Use ClickHouse for offline semi-structured logging

In Get Started with ClickHouse, we introduced the basics of using ClickHouse. In this article, you will learn how to use Clickhouse to quickly process semi-structured offline data, such as Nginx run logs, so that static data can be quickly queried and analyzed.

Writing in the front

Such as Nginx and other Web servers, MySQL and other databases, will produce a lot of running data in the daily operation process. Without special Settings, we will get some plain text content with a certain format, which is generally called semi-structured content, for example:

xxx.xxx.xxx.xxx - - [01/Jan/2021:00:02:03 +0000] "GET/feed HTTP / 1.1"301, 169,"-" "Winds: Open Source RSS & Podcast app: https://getstream.io/winds/"
xxx.xxx.xxx.xxx - - [01/Jan/2021:00:02:34 +0000] "The GET/feed/HTTP / 1.1" 304 0 "-" "Tiny Tiny RSS / 20.08 5497 a13 (http://tt-rss.org/)"
xxx.xxx.xxx.xxx - - [01/Jan/2021:00:02:54 +0000] "The GET/feed/HTTP / 1.1" 304 0 "-" "Tiny Tiny RSS / 20.11 242 aa6e41 (http://tt-rss.org/)"
Copy the code

This data is not fully structured and cannot be parsed and used by ClickHouse, making it impossible to do fast data analysis.

Open source community existing solutions

Several solutions have emerged in the open source community to address these issues. We have the following options:

Clicktail: an open source tool that can structure semi-structured MySQL and Nginx logs and then send them directly to the ClickHouse Client during streaming processing.
Solution 2 nginx-ClickHouse: Nginx run logs are structured and sent to ClickHouse for processing, and provides a performance indicator interface for Prometheus to monitor fetching.
Seslog: a server that is compatible with the Nginx logging protocol and can convert data and write to Clickhouse.
Solution 4: Nginx 2 ClickHouse: a small tool written by C, based on string matching replacement, can transform Nginx logs, easy to import ClickHouse manually.
Rsyslog-nginx-clickhouse: Strictly speaking, this is not a tool, but a document. Describes how to configure Nginx and convert it using Rsyslog and then store it to ClickHouse.

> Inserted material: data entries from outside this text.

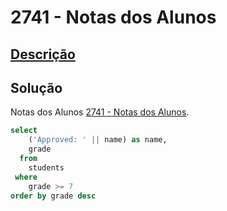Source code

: # 2741 - Notas dos Alunos

## [Descrição](https://judge.beecrowd.com/pt/problems/view/2741)

## Solução

Notas dos Alunos [2741 - Notas dos Alunos](../2741/README.md).

```sql
select
    ('Approved: ' || name) as name,
    grade
  from
    students
 where
    grade >= 7
order by grade desc
```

These schemes can be classified into the following three types:

I have a stock of ready-made data and need to use structured data conversion first and then manually import ClickHouse: Option four
I need to process real-time production of Nginx data: plan 1, Plan 2, Plan 3, Plan 5
If I want to deal with semi-structured data that is not produced by Nginx, such as MySQL: only plan 1

Existing problems and highlights of the existing scheme

However, the birth of these solutions is based on a very fixed scenario and audience, so there are some problems in the scenario mentioned in our article (general, suitable for batch offline data processing) :

The developers have abandoned the seemingly universal plan one. The code is old, some dependencies are missing, and there are refactoring costs if you want to customize and develop.
For solution 2, 3, and 5, log replay is required, which is inefficient and complicated. Moreover, none of these schemes can handle data other than Nginx logs, so their generality is poor.
4, because the program logic is fixed, so it requires that Nginx fields need to be reconfigured, that is, if the convention rules are not carried out, data conversion, analysis cannot be carried out. And this program can only handle Nginx logs, the lack of generality.

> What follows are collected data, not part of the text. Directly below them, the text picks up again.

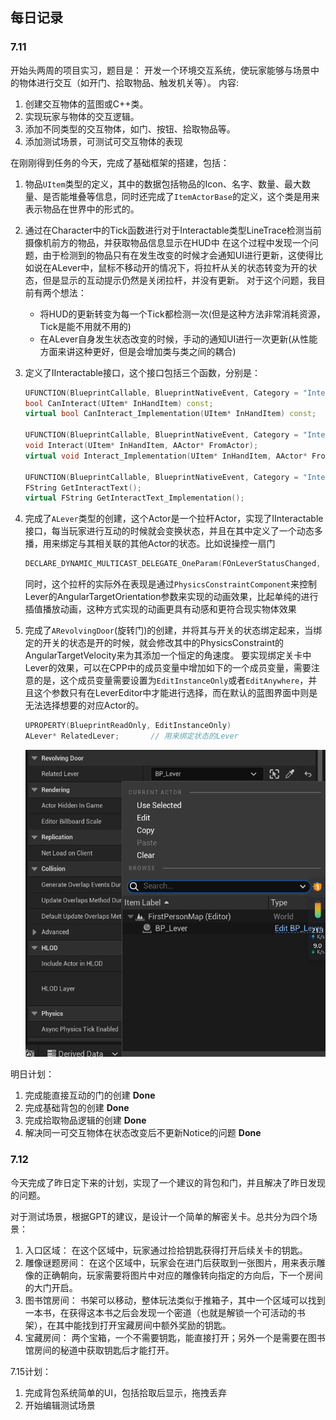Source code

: ## 每日记录

### 7.11
开始头两周的项目实习，题目是：
开发一个环境交互系统，使玩家能够与场景中的物体进行交互（如开门、拾取物品、触发机关等）。 
内容:
1. 创建交互物体的蓝图或C++类。
2. 实现玩家与物体的交互逻辑。
3. 添加不同类型的交互物体，如门、按钮、拾取物品等。
4. 添加测试场景，可测试可交互物体的表现

在刚刚得到任务的今天，完成了基础框架的搭建，包括：
1. 物品`UItem`类型的定义，其中的数据包括物品的Icon、名字、数量、最大数量、是否能堆叠等信息，同时还完成了`ItemActorBase`的定义，这个类是用来表示物品在世界中的形式的。
2. 通过在Character中的Tick函数进行对于Interactable类型LineTrace检测当前摄像机前方的物品，并获取物品信息显示在HUD中
    在这个过程中发现一个问题，由于检测到的物品只有在发生改变的时候才会通知UI进行更新，这使得比如说在ALever中，鼠标不移动开的情况下，将拉杆从关的状态转变为开的状态，但是显示的互动提示仍然是关闭拉杆，并没有更新。
    对于这个问题，我目前有两个想法：
    * 将HUD的更新转变为每一个Tick都检测一次(但是这种方法非常消耗资源，Tick是能不用就不用的)
    * 在ALever自身发生状态改变的时候，手动的通知UI进行一次更新(从性能方面来讲这种更好，但是会增加类与类之间的耦合)

3. 定义了IInteractable接口，这个接口包括三个函数，分别是：
    ```cpp
    UFUNCTION(BlueprintCallable, BlueprintNativeEvent, Category = "Interact")
	bool CanInteract(UItem* InHandItem) const;							// 获取当前的Actor是否能互动
	virtual bool CanInteract_Implementation(UItem* InHandItem) const;

	UFUNCTION(BlueprintCallable, BlueprintNativeEvent, Category = "Interact")
	void Interact(UItem* InHandItem, AActor* FromActor);				// 与Actor互动
	virtual void Interact_Implementation(UItem* InHandItem, AActor* FromActor);

	UFUNCTION(BlueprintCallable, BlueprintNativeEvent, Category = "Interact")
	FString GetInteractText();											// 获取当前Actor的互动数据
	virtual FString GetInteractText_Implementation();
    ```
4. 完成了`ALever`类型的创建，这个Actor是一个拉杆Actor，实现了IInteractable接口，每当玩家进行互动的时候就会变换状态，并且在其中定义了一个动态多播，用来绑定与其相关联的其他Actor的状态。比如说操控一扇门
    ```cpp
    DECLARE_DYNAMIC_MULTICAST_DELEGATE_OneParam(FOnLeverStatusChanged, bool, IsOn);
    ```
    同时，这个拉杆的实际外在表现是通过`PhysicsConstraintComponent`来控制Lever的AngularTargetOrientation参数来实现的动画效果，比起单纯的进行插值播放动画，这种方式实现的动画更具有动感和更符合现实物体效果

5. 完成了`ARevolvingDoor`(旋转门)的创建，并将其与开关的状态绑定起来，当绑定的开关的状态是开的时候，就会修改其中的PhysicsConstraint的AngularTargetVelocity来为其添加一个恒定的角速度。
    要实现绑定关卡中Lever的效果，可以在CPP中的成员变量中增加如下的一个成员变量，需要注意的是，这个成员变量需要设置为`EditInstanceOnly`或者`EditAnywhere`，并且这个参数只有在LeverEditor中才能进行选择，而在默认的蓝图界面中则是无法选择想要的对应Actor的。
    ```cpp
    UPROPERTY(BlueprintReadOnly, EditInstanceOnly)
	ALever* RelatedLever;		// 用来绑定状态的Lever
    ```
    ![alt text](Images/BindLeverInLevel.png)


明日计划：
1. 完成能直接互动的门的创建 **Done**
2. 完成基础背包的创建 **Done**
3. 完成拾取物品逻辑的创建 **Done**
4. 解决同一可交互物体在状态改变后不更新Notice的问题 **Done**


### 7.12
今天完成了昨日定下来的计划，实现了一个建议的背包和门，并且解决了昨日发现的问题。

对于测试场景，根据GPT的建议，是设计一个简单的解密关卡。总共分为四个场景：
1. 入口区域：
    在这个区域中，玩家通过捡拾钥匙获得打开后续关卡的钥匙。
2. 雕像谜题房间：
    在这个区域中，玩家会在进门后获取到一张图片，用来表示雕像的正确朝向，玩家需要将图片中对应的雕像转向指定的方向后，下一个房间的大门开启。
3. 图书馆房间：
    书架可以移动，整体玩法类似于推箱子，其中一个区域可以找到一本书，在获得这本书之后会发现一个密道（也就是解锁一个可活动的书架），在其中能找到打开宝藏房间中额外奖励的钥匙。
4. 宝藏房间：
    两个宝箱，一个不需要钥匙，能直接打开；另外一个是需要在图书馆房间的秘道中获取钥匙后才能打开。

7.15计划：
1. 完成背包系统简单的UI，包括拾取后显示，拖拽丢弃
2. 开始编辑测试场景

Although the above schemes have some problems of unsuitable scenarios, each of them has some advantages:

From plan 1 to Plan 4, use languages with high performance thresholds (Golang and C) to write tools, and the tool execution efficiency is higher than that of scripting languages.
Scheme 4: Stateless tool usage scenarios most meet our requirements, suitable for offline batch processing, to solve the analysis and import of large-size logs.
Scheme 5: Source logs can be flexibly configured and scenarios are adaptable. The Rsyslog component liblognorm is suitable for use as a transporter in the scenario.

The stone of other mountains can attack jade

After a clear understanding of the problems and advantages of the above solution, we can simply implement our tool solution. Preliminary ideas:

Using Linuxcat 、grep,awk 、uniqAnd other commands to quickly preprocess data.
Use the liblognorm componentlognormalizerParse and convert logs to JSON format.
Write a small script that takes the data from the previous step further and corrects data that doesn’t match expectations, such as the time.
ClickHouse Client is used to import data directly, adjust data fields, and then analyze them.

Step 1: Data preprocessing

The basic processing of logs using Linux commands is covered in the log analysis processing: GoAccess article, which is not covered here. Those of you who are interested can browse through previous articles.

Step 2: Use LogNormalizer to structure logs

I have uploaded the relevant codes of this part to GitHub, and you can help yourself if necessary.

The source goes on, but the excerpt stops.